● **WHAT THE EXERCISE ASKS**
You are asked to filter the data below and copy every line holding "content".

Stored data
•••

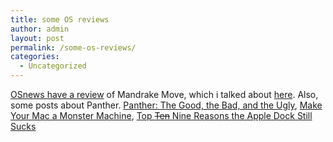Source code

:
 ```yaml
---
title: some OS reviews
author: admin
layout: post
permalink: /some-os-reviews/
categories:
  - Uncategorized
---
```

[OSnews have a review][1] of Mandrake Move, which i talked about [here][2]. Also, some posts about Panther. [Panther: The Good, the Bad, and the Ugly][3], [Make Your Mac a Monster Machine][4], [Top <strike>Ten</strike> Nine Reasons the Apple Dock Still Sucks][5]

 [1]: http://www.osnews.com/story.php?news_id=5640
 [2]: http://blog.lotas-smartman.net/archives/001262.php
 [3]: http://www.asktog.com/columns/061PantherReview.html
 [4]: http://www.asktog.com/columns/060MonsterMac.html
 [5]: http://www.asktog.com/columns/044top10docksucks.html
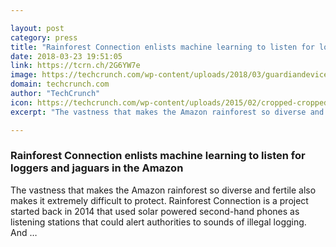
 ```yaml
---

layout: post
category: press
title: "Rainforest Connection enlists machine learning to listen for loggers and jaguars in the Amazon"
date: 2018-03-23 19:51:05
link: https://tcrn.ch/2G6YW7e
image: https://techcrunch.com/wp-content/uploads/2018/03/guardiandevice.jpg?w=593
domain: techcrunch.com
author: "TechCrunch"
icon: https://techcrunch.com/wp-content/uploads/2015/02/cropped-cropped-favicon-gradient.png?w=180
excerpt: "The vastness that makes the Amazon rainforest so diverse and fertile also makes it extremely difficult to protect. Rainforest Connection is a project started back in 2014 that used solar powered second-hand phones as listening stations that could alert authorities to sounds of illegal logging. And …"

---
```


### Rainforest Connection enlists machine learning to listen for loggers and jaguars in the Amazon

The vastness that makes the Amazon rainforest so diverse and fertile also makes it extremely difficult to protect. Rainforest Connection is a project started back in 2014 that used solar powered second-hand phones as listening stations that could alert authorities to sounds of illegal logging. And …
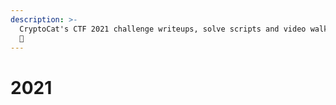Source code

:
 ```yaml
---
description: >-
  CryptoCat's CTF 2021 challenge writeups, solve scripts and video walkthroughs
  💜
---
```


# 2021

•••

● **SOLUTION FOR THIS EXERCISE**
image: https://techcrunch.com/wp-content/uploads/2018/03/guardiandevice.jpg?w=593
icon: https://techcrunch.com/wp-content/uploads/2015/02/cropped-cropped-favicon-gradient.png?w=180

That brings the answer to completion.